## Exercise directions
Please print the entries exactly, omitting each image.

======== Data ========

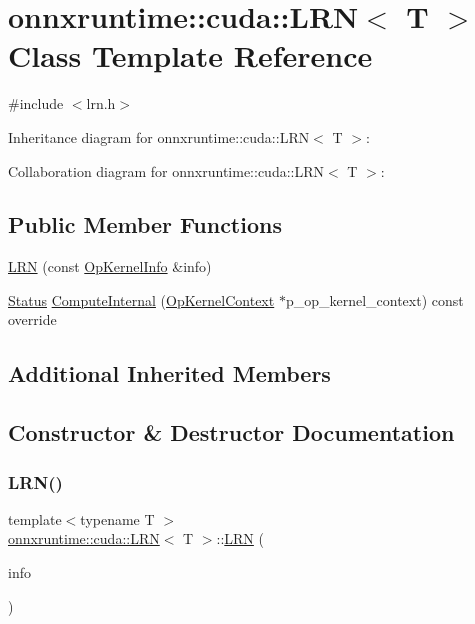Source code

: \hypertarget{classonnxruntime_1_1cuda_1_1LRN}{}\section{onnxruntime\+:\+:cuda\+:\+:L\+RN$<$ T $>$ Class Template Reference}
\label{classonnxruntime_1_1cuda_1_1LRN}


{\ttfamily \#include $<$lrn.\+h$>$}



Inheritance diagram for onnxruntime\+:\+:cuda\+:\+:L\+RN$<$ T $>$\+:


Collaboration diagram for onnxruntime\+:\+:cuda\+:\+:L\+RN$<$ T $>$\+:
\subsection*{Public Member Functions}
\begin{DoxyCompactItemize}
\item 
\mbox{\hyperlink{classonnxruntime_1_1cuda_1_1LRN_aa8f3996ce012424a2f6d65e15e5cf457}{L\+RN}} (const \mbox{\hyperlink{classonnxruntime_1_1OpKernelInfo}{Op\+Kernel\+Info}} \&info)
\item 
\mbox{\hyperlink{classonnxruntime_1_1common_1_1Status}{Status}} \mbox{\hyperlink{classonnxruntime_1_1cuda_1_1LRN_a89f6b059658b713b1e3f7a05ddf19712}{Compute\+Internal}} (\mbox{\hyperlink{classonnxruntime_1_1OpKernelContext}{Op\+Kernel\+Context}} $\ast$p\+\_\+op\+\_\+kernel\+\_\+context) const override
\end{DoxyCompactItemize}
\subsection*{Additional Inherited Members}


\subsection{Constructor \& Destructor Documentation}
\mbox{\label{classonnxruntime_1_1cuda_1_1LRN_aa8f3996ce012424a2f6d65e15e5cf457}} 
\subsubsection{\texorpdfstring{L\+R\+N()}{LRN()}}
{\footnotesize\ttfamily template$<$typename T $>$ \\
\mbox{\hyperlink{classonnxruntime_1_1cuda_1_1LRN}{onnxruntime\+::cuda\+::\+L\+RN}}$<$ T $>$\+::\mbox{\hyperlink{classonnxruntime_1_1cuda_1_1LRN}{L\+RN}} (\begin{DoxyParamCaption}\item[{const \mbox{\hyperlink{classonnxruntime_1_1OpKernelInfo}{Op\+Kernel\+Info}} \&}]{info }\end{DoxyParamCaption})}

========

## Response to the task
Source code

: \hypertarget{classonnxruntime_1_1cuda_1_1LRN}{}\section{onnxruntime\+:\+:cuda\+:\+:L\+RN$<$ T $>$ Class Template Reference}
\label{classonnxruntime_1_1cuda_1_1LRN}


{\ttfamily \#include $<$lrn.\+h$>$}



Inheritance diagram for onnxruntime\+:\+:cuda\+:\+:L\+RN$<$ T $>$\+:


Collaboration diagram for onnxruntime\+:\+:cuda\+:\+:L\+RN$<$ T $>$\+:
\subsection*{Public Member Functions}
\begin{DoxyCompactItemize}
\item 
\mbox{\hyperlink{classonnxruntime_1_1cuda_1_1LRN_aa8f3996ce012424a2f6d65e15e5cf457}{L\+RN}} (const \mbox{\hyperlink{classonnxruntime_1_1OpKernelInfo}{Op\+Kernel\+Info}} \&info)
\item 
\mbox{\hyperlink{classonnxruntime_1_1common_1_1Status}{Status}} \mbox{\hyperlink{classonnxruntime_1_1cuda_1_1LRN_a89f6b059658b713b1e3f7a05ddf19712}{Compute\+Internal}} (\mbox{\hyperlink{classonnxruntime_1_1OpKernelContext}{Op\+Kernel\+Context}} $\ast$p\+\_\+op\+\_\+kernel\+\_\+context) const override
\end{DoxyCompactItemize}
\subsection*{Additional Inherited Members}


\subsection{Constructor \& Destructor Documentation}
\mbox{\label{classonnxruntime_1_1cuda_1_1LRN_aa8f3996ce012424a2f6d65e15e5cf457}} 
\subsubsection{\texorpdfstring{L\+R\+N()}{LRN()}}
{\footnotesize\ttfamily template$<$typename T $>$ \\
\mbox{\hyperlink{classonnxruntime_1_1cuda_1_1LRN}{onnxruntime\+::cuda\+::\+L\+RN}}$<$ T $>$\+::\mbox{\hyperlink{classonnxruntime_1_1cuda_1_1LRN}{L\+RN}} (\begin{DoxyParamCaption}\item[{const \mbox{\hyperlink{classonnxruntime_1_1OpKernelInfo}{Op\+Kernel\+Info}} \&}]{info }\end{DoxyParamCaption})}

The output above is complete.